Stored dataset items
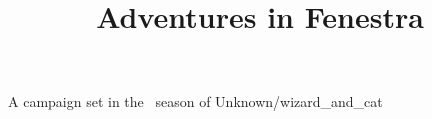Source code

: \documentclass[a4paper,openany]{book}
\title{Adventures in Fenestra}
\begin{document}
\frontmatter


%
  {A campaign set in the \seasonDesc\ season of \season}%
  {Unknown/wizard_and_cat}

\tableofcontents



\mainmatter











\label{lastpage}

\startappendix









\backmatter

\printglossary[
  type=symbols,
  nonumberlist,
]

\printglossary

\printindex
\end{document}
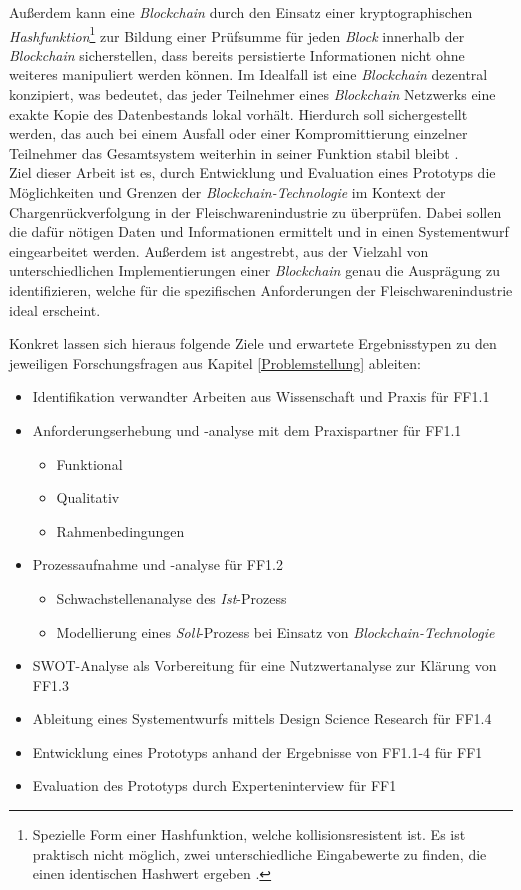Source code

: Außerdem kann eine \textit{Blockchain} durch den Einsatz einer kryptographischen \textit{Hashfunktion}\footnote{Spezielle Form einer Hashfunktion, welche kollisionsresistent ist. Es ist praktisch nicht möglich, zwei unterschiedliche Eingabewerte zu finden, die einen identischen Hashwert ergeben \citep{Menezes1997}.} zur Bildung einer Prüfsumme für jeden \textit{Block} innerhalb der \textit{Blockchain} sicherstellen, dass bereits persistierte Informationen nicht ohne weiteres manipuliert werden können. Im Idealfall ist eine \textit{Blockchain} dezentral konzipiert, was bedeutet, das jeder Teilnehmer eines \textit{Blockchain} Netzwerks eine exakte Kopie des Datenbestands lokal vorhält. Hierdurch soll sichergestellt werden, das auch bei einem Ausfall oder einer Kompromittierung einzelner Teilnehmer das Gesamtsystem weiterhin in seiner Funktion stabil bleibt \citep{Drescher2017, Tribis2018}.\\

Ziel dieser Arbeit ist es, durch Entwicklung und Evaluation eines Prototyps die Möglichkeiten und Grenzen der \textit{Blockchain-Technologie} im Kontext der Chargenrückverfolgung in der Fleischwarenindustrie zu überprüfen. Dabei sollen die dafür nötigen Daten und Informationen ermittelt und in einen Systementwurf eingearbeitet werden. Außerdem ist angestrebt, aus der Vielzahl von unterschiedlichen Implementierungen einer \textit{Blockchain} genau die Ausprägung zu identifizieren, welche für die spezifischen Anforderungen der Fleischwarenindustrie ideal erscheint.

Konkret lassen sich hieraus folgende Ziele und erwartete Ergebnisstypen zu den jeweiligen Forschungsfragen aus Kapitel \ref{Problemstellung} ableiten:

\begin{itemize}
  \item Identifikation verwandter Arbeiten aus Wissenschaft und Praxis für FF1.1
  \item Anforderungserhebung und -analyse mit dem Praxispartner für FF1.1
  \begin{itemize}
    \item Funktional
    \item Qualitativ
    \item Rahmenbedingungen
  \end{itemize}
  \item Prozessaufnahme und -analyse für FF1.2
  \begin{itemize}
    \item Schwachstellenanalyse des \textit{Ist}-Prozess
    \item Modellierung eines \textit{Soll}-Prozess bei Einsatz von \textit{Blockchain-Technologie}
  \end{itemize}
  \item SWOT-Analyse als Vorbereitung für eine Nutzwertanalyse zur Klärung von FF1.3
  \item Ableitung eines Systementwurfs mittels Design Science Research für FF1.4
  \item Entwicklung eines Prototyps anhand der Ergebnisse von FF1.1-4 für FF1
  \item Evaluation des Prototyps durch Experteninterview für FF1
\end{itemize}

---

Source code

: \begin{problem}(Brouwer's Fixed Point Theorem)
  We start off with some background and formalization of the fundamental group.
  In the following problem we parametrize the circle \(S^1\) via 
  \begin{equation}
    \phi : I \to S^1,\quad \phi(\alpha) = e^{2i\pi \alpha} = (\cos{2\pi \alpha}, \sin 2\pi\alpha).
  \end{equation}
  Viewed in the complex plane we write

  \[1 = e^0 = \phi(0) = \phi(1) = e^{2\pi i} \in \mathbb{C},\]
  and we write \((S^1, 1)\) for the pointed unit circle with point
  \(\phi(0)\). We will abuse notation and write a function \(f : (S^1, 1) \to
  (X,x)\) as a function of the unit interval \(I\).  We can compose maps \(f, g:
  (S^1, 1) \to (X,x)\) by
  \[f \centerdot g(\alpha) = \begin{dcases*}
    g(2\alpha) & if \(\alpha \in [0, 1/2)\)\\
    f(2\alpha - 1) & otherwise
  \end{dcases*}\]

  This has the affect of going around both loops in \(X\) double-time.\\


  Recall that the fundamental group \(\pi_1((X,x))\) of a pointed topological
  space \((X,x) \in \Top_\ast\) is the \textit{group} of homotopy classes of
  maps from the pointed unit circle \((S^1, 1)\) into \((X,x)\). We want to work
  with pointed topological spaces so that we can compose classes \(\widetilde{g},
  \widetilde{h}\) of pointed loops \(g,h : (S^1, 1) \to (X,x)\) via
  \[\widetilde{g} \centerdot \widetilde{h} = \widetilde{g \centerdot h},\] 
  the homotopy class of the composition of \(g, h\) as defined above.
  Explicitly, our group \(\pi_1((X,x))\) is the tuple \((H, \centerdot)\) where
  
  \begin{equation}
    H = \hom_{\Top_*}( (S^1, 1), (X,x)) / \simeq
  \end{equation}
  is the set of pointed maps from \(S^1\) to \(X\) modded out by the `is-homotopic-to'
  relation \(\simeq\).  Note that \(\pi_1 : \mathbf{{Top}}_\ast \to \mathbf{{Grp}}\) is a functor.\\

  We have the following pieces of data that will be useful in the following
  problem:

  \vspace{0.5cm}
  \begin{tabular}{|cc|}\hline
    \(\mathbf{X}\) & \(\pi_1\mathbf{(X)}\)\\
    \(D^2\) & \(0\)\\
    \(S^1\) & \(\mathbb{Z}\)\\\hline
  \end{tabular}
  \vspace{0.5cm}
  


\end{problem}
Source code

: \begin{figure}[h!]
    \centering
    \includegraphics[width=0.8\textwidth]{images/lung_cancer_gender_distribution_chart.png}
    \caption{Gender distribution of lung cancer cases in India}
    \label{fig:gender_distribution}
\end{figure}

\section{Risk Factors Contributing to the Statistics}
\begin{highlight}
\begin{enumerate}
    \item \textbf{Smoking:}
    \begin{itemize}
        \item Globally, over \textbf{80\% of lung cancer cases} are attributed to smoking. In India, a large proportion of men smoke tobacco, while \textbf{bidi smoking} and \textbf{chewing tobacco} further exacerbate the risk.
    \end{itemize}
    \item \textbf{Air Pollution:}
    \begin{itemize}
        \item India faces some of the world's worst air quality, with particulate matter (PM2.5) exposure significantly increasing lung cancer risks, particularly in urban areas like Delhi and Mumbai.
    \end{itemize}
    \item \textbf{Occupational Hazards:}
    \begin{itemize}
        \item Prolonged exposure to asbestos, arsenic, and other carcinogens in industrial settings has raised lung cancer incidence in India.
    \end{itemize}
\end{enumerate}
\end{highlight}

...

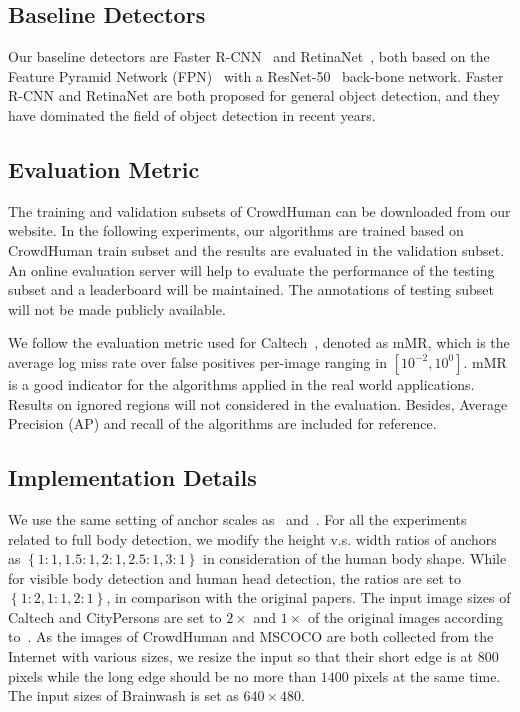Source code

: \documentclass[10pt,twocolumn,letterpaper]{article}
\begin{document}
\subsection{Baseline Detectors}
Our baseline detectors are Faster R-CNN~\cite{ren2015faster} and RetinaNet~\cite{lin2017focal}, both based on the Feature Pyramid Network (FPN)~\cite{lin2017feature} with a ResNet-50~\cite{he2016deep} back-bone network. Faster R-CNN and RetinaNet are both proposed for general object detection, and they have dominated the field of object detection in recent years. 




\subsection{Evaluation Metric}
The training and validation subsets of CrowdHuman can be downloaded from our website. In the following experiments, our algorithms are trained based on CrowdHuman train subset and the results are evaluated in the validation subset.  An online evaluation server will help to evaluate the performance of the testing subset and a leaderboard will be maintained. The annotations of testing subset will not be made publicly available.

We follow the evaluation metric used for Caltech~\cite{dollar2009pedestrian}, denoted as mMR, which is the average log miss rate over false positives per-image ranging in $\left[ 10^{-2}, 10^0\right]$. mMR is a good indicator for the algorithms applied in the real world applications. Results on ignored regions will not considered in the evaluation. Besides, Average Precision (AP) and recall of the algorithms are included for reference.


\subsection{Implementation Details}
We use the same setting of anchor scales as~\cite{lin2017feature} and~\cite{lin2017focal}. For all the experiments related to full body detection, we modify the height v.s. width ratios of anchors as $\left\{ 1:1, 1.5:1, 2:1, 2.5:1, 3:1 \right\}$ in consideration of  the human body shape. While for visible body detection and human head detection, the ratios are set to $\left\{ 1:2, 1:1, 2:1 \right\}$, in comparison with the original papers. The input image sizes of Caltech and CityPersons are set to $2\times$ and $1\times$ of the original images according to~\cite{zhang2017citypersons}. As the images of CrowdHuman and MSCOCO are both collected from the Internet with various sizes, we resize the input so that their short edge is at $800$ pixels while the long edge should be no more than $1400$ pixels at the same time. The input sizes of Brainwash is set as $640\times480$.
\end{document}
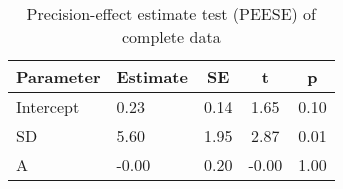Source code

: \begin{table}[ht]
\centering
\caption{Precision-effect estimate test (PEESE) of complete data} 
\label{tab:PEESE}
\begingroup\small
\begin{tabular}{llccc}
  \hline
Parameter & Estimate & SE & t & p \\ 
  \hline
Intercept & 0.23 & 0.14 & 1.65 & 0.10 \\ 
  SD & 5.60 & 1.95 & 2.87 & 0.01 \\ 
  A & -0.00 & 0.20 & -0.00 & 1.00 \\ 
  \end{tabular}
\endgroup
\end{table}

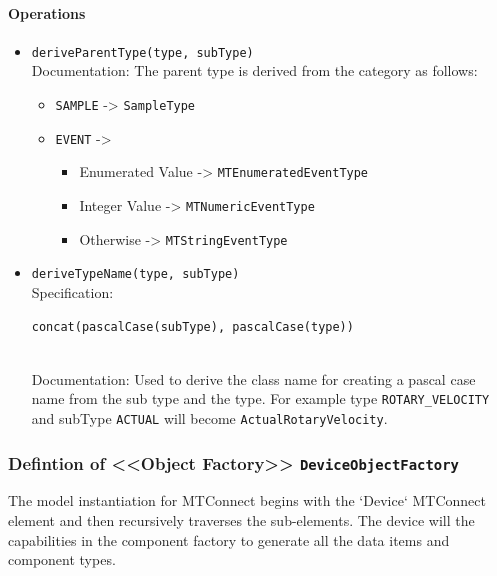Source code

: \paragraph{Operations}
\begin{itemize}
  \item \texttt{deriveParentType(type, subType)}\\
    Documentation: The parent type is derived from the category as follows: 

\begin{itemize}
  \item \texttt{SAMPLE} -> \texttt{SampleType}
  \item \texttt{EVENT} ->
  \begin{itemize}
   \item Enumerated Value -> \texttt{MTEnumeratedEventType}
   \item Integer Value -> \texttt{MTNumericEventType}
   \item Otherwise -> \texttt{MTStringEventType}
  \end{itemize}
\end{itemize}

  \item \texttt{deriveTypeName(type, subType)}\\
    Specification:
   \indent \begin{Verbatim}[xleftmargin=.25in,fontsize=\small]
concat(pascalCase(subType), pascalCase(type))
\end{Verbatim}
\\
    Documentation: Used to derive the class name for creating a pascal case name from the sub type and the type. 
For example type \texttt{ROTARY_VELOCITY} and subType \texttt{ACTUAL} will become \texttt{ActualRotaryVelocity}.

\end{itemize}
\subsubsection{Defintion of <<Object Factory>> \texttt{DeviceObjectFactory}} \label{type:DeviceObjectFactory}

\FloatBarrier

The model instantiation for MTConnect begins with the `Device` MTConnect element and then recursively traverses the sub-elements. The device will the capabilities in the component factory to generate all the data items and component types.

What to work on = Identify the lines in the entries that hold "textbf" and return each one.

Solution =
    \item \textbf{Smoking:}
        \item Globally, over \textbf{80\% of lung cancer cases} are attributed to smoking. In India, a large proportion of men smoke tobacco, while \textbf{bidi smoking} and \textbf{chewing tobacco} further exacerbate the risk.
    \item \textbf{Air Pollution:}
    \item \textbf{Occupational Hazards:}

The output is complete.